Restricting resident work hours forces doctors to lie, and other unintended consequences of the 80-hour work week

To his credit, Dr. Thomas J. Nasca, chief executive of the Accreditation Council for Graduate Medical Education, is aware of the many problems in trying to limit work hours for physicians in training.

This topic has been frequently discussed on this blog, but some points bear repeating.

The first are the ethical quandaries that the cap often places on residents. In one example, a doctor wanted to spend time with a dying child she had been caring for during the past 10 to 12 days. “This resident stayed, but there was an unintended consequence,” says Dr. Nasca. “She could tell the truth about breaking the hours rule, and thus jeopardize herself and the residency program. Or she could lie. What could be worse than a training system that encourages doctors to lie because they want to be with their patient?

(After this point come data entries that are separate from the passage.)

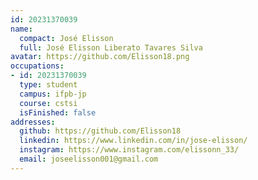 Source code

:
 ```yaml
---
id: 20231370039
name:
  compact: José Elisson
  full: José Elisson Liberato Tavares Silva
avatar: https://github.com/Elisson18.png
occupations:
- id: 20231370039
  type: student
  campus: ifpb-jp
  course: cstsi
  isFinished: false
addresses:
  github: https://github.com/Elisson18
  linkedin: https://www.linkedin.com/in/jose-elisson/
  instagram: https://www.instagram.com/elissonn_33/
  email: joseelisson001@gmail.com
---
```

This is the last thing we should be doing, but we’ve done it.”

Next, the mistakes that occur due to more frequent patient hand-offs perhaps negate the improvements in patient safety resulting better rested residents. It’s difficult to know for sure, as I’m not aware of any data showing that capping work-hours improves patient outcomes in the first place.

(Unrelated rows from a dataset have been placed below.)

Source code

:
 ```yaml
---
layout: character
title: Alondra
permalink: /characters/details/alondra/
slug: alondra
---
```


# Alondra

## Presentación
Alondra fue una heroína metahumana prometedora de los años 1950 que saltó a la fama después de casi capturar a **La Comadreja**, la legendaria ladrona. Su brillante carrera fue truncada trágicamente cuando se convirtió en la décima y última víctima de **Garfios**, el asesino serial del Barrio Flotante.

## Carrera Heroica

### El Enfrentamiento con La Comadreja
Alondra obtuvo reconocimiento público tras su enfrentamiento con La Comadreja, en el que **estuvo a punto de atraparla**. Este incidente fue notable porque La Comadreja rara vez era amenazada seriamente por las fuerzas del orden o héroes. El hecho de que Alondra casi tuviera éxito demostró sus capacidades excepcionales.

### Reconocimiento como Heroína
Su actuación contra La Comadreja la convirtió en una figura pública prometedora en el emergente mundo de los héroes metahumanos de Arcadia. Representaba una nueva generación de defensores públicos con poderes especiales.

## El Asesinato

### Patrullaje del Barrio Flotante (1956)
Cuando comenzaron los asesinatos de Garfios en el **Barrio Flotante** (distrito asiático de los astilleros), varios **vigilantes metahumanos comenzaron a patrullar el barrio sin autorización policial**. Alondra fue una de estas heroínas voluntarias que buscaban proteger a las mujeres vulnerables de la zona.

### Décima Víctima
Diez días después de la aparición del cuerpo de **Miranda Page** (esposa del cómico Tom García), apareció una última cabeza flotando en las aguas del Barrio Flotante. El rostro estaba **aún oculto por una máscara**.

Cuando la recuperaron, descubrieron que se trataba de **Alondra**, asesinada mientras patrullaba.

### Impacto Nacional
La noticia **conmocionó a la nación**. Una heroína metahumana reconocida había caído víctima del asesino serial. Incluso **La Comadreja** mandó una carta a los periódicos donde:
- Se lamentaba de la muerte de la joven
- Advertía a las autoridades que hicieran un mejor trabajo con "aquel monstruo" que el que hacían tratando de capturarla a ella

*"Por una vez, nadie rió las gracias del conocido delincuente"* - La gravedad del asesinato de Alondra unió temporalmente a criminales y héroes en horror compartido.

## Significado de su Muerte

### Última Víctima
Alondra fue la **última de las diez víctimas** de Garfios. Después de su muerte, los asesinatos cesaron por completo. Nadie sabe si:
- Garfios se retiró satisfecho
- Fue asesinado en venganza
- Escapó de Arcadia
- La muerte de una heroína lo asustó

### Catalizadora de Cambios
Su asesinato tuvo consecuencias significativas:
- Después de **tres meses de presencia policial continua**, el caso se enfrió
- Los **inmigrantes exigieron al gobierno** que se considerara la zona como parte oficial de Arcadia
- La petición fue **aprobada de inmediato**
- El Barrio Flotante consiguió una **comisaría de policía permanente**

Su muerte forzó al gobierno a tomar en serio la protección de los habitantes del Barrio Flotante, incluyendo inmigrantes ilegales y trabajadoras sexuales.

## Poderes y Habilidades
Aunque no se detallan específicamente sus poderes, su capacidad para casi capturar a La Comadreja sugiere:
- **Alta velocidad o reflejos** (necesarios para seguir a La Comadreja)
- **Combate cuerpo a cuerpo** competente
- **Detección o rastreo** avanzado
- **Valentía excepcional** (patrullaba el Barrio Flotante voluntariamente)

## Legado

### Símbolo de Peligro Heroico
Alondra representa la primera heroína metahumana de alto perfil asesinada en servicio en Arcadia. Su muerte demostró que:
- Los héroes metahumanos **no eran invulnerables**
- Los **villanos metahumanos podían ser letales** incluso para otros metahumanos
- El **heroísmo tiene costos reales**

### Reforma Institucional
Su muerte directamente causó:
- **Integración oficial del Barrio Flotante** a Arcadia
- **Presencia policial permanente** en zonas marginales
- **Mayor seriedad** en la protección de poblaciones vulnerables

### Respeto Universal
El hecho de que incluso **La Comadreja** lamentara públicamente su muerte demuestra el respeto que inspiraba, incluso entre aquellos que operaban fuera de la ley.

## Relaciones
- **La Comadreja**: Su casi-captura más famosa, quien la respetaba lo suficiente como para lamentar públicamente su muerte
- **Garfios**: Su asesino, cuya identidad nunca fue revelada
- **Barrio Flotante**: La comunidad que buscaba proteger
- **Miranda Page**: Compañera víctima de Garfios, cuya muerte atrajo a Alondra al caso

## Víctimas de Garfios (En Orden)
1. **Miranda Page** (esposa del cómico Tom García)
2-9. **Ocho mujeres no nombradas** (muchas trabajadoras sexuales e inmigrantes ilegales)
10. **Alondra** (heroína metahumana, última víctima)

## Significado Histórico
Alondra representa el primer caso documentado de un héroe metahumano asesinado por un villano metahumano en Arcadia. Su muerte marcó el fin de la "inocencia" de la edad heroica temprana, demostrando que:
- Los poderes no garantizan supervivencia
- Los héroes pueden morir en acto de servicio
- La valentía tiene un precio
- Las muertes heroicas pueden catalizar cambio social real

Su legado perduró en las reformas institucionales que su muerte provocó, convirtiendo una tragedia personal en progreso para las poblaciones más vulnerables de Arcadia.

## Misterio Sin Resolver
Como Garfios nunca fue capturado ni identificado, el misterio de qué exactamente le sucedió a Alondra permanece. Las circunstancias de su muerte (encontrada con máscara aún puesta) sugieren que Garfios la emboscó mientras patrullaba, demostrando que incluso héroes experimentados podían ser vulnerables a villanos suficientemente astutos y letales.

One point I do agree with, is the “hazing” aspect of grueling training. That should never justify the long hours that doctors in training put in. However, further reducing the amount of hours a resident is able to work does a disservice to both the doctor and the patient.

In the real world, where there are no caps to pamper newly minted attendings, do patients want a physician who’s used to punching out at the clock, or worse, lack the experience necessary to perform a complicated procedure?

The answer is no. But hey, at least they were well rested during residency.